----- Data for this exercise -----

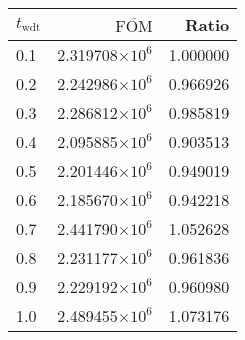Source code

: \begin{tabular}{lrr}
\toprule
$t_{\mathrm{wdt}}$ & $\overline{\mathrm{FOM}}$ &    Ratio \\
\midrule
               0.1 &   2.319708$\times 10^{6}$ & 1.000000 \\
               0.2 &   2.242986$\times 10^{6}$ & 0.966926 \\
               0.3 &   2.286812$\times 10^{6}$ & 0.985819 \\
               0.4 &   2.095885$\times 10^{6}$ & 0.903513 \\
               0.5 &   2.201446$\times 10^{6}$ & 0.949019 \\
               0.6 &   2.185670$\times 10^{6}$ & 0.942218 \\
               0.7 &   2.441790$\times 10^{6}$ & 1.052628 \\
               0.8 &   2.231177$\times 10^{6}$ & 0.961836 \\
               0.9 &   2.229192$\times 10^{6}$ & 0.960980 \\
               1.0 &   2.489455$\times 10^{6}$ & 1.073176 \\
\bottomrule
\end{tabular}
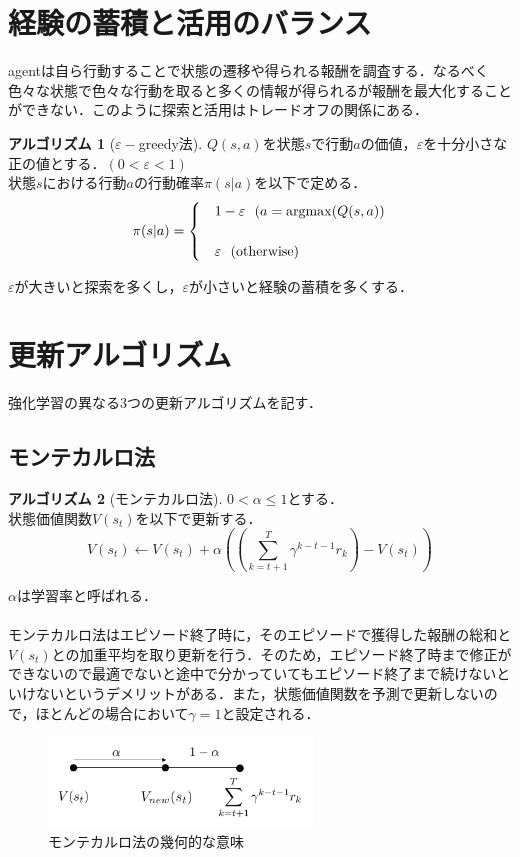\documentclass[a4paper,12pt]{jsreport}
\theoremstyle{definition}
\newtheorem{algorithm}{アルゴリズム}
\begin{document}
\section{経験の蓄積と活用のバランス}
agentは自ら行動することで状態の遷移や得られる報酬を調査する．なるべく色々な状態で色々な行動を取ると多くの情報が得られるが報酬を最大化することができない．このように探索と活用はトレードオフの関係にある．\newpage
\begin{algorithm}[$\varepsilon-$greedy法]
    $Q(s,a)$を状態$s$で行動$a$の価値，$\varepsilon$を十分小さな正の値とする．$(0<\varepsilon<1)$\\
    状態$s$における行動$a$の行動確率$\pi(s|a)$を以下で定める．
    \begin{eqnarray}
        \pi(s|a)=
            \begin{cases}
                & 1-\varepsilon \ \ (a={\rm argmax}(Q(s,a))\\ \\
                & \varepsilon \ \ ({\rm otherwise})
            \end{cases}
    \end{eqnarray}
\end{algorithm}
$\varepsilon$が大きいと探索を多くし，$\varepsilon$が小さいと経験の蓄積を多くする．
\section{更新アルゴリズム}
強化学習の異なる3つの更新アルゴリズムを記す．
\subsection{モンテカルロ法}
\begin{algorithm}[モンテカルロ法]
    $0<\alpha\leq1$とする．\\
    状態価値関数$V(s_t)$を以下で更新する．
    \begin{equation}
        V(s_t)\leftarrow V(s_t)+\alpha
        \left(\left(\sum_{k=t+1}^T\gamma^{k-t-1}r_k\right)-V(s_t)\right)
    \end{equation}
\end{algorithm}
$\alpha$は学習率と呼ばれる．\\
\\
モンテカルロ法はエピソード終了時に，そのエピソードで獲得した報酬の総和と$V(s_t)$との加重平均を取り更新を行う．そのため，エピソード終了時まで修正ができないので最適でないと途中で分かっていてもエピソード終了まで続けないといけないというデメリットがある．また，状態価値関数を予測で更新しないので，ほとんどの場合において$\gamma=1$と設定される．
\begin{figure}[h]
    \centering
    \includegraphics[width=7cm]{monte.png}
    \caption{モンテカルロ法の幾何的な意味}
    \label{fig:monte}
\end{figure}
\newpage
\end{document}
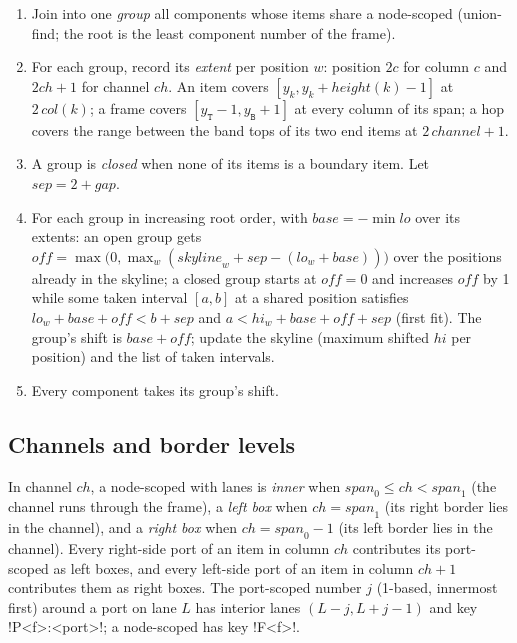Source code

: \begin{algorithm}[Packing]\label{alg:pictorial-pack}
\begin{enumerate}
  \item Join into one \emph{group} all components whose items share a node-scoped \bbox{}
    (union-find; the root is the least component number of the frame).
  \item For each group, record its \emph{extent} per position $w$: position $2c$ for column $c$
    and $2\mathit{ch}+1$ for channel $\mathit{ch}$. An item covers $[y_k, y_k+\mathit{height}(k)-1]$
    at $2\,\mathit{col}(k)$; a frame covers $[y_\mathtt{T}-1, y_\mathtt{B}+1]$ at every column of
    its span; a hop covers the range between the band tops of its two end items at
    $2\,\mathit{channel}+1$.
  \item A group is \emph{closed} when none of its items is a boundary item. Let
    $\mathit{sep} = 2+\mathit{gap}$.
  \item For each group in increasing root order, with $\mathit{base} = -\min \mathit{lo}$ over
    its extents: an open group gets
    $\mathit{off} = \max\bigl(0, \max_w(\mathit{skyline}_w + \mathit{sep} - (\mathit{lo}_w +
    \mathit{base}))\bigr)$ over the positions already in the skyline; a closed group starts at
    $\mathit{off}=0$ and increases $\mathit{off}$ by 1 while some taken interval $[a,b]$ at a
    shared position satisfies $\mathit{lo}_w+\mathit{base}+\mathit{off} < b+\mathit{sep}$ and
    $a < \mathit{hi}_w+\mathit{base}+\mathit{off}+\mathit{sep}$ (first fit). The group's shift is
    $\mathit{base}+\mathit{off}$; update the skyline (maximum shifted $\mathit{hi}$ per position)
    and the list of taken intervals.
  \item Every component takes its group's shift.
\end{enumerate}
\end{algorithm}

\subsection{Channels and border levels}\label{sec:pictorial-channels}

\begin{definition}\label{def:pictorial-boxes}
In channel $\mathit{ch}$, a node-scoped \bbox{} with lanes is \emph{inner} when
$\mathit{span}_0\le\mathit{ch}<\mathit{span}_1$ (the channel runs through the frame), a
\emph{left box} when $\mathit{ch}=\mathit{span}_1$ (its right border lies in the channel), and a
\emph{right box} when $\mathit{ch}=\mathit{span}_0-1$ (its left border lies in the channel). Every
right-side port of an item in column $\mathit{ch}$ contributes its port-scoped \bboxes{} as left
boxes, and every left-side port of an item in column $\mathit{ch}+1$ contributes them as right
boxes. The port-scoped \bbox{} number $j$ (1-based, innermost first) around a port on lane $L$
has interior lanes $(L-j, L+j-1)$ and key \code!P<f>:<port>!; a node-scoped \bbox{} has key
\code!F<f>!.
\end{definition}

-----

In the entries, find every line holding "varepsilon" and copy it.

→ Output for this task:
\begin{algorithm}[$\varepsilon-$greedy法]
    $Q(s,a)$を状態$s$で行動$a$の価値，$\varepsilon$を十分小さな正の値とする．$(0<\varepsilon<1)$\\
                & 1-\varepsilon \ \ (a={\rm argmax}(Q(s,a))\\ \\
                & \varepsilon \ \ ({\rm otherwise})
$\varepsilon$が大きいと探索を多くし，$\varepsilon$が小さいと経験の蓄積を多くする．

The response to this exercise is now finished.